Lines to restate from the data below: from the one containing "- [AR basics](unity/AR/basics.md)" to the one containing "the array has", both included. Give them again exactly, and only them.
======== EXTRACTED MATERIAL ========
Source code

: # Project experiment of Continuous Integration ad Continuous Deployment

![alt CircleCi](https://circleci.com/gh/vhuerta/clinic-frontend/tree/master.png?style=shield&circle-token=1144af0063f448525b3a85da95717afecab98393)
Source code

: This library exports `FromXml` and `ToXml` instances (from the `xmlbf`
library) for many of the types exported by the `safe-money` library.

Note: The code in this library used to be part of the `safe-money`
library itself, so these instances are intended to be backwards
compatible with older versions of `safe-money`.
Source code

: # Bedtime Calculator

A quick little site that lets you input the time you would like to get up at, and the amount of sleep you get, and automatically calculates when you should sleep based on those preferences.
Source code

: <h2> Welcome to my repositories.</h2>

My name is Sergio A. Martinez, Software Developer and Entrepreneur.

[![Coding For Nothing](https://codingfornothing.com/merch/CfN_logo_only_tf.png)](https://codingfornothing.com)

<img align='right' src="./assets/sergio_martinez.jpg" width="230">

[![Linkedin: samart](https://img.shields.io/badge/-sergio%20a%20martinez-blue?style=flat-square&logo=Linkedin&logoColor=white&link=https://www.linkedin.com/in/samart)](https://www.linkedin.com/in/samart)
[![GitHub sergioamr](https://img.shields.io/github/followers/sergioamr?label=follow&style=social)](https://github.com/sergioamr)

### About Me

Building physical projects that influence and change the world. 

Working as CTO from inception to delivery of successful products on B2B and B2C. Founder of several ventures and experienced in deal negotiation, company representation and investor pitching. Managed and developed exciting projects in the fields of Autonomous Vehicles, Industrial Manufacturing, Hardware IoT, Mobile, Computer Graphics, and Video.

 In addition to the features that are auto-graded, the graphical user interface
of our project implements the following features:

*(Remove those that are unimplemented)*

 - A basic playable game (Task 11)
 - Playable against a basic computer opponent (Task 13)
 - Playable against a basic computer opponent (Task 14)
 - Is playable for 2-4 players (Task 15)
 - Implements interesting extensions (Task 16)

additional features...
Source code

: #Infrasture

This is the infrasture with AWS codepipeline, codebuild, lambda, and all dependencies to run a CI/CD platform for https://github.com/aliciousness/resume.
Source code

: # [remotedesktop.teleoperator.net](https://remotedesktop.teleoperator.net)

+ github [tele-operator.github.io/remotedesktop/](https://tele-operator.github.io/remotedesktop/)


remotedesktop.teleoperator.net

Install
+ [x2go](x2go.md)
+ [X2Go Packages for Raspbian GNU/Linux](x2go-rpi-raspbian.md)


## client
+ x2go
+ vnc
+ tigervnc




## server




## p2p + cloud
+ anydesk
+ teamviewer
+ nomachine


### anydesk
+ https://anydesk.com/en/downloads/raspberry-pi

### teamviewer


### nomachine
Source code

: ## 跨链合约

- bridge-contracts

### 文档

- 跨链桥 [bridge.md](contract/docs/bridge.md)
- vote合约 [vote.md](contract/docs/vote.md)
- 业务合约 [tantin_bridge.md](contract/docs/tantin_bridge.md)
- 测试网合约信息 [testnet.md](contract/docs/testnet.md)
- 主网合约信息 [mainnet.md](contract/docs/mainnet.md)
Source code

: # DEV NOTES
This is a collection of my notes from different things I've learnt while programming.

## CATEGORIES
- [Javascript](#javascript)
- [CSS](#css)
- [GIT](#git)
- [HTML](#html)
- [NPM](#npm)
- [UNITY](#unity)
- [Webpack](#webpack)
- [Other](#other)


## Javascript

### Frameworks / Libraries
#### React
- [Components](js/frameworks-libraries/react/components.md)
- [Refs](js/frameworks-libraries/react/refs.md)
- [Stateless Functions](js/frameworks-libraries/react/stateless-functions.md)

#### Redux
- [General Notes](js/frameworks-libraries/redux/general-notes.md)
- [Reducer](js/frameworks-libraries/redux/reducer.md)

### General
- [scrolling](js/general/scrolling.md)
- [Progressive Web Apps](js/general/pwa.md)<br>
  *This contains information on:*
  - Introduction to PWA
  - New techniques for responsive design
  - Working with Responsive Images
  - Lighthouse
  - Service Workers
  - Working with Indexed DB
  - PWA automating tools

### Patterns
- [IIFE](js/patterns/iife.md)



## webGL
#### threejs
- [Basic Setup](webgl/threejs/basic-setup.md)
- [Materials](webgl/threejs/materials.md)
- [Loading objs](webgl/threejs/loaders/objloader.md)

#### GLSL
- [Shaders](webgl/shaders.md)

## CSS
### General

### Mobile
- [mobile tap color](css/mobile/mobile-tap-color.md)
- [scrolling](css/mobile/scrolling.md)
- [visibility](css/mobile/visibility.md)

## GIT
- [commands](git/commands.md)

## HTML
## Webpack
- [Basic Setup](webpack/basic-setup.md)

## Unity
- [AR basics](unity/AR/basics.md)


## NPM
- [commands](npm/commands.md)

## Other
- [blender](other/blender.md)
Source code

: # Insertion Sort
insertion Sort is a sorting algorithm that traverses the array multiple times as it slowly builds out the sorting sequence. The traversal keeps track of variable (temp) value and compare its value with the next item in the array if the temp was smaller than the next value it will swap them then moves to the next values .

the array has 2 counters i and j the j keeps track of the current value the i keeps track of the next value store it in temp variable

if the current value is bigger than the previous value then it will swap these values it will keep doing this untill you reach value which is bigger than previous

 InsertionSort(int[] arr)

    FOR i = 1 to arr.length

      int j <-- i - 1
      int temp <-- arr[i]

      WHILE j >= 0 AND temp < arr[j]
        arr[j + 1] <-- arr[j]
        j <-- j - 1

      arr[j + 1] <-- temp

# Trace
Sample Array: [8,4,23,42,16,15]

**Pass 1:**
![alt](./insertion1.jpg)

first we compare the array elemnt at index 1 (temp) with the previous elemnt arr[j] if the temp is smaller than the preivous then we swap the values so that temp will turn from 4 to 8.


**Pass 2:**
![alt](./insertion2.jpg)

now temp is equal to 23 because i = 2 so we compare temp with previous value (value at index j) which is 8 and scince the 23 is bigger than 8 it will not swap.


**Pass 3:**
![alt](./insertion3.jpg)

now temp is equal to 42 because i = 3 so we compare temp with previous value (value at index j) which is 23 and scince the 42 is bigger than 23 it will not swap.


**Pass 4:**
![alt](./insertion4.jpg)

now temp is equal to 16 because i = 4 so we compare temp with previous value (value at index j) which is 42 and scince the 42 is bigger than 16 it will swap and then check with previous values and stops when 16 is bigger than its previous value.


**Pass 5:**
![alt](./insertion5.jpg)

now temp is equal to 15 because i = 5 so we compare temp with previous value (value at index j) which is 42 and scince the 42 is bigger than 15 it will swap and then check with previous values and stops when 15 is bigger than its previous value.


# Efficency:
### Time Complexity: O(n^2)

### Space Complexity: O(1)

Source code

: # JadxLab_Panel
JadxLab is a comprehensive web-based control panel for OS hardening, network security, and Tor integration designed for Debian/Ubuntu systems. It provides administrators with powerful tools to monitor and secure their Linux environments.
========
§ TASK SOLUTION
- [AR basics](unity/AR/basics.md)


## NPM
- [commands](npm/commands.md)

## Other
- [blender](other/blender.md)
Source code

: # Insertion Sort
insertion Sort is a sorting algorithm that traverses the array multiple times as it slowly builds out the sorting sequence. The traversal keeps track of variable (temp) value and compare its value with the next item in the array if the temp was smaller than the next value it will swap them then moves to the next values .

the array has 2 counters i and j the j keeps track of the current value the i keeps track of the next value store it in temp variable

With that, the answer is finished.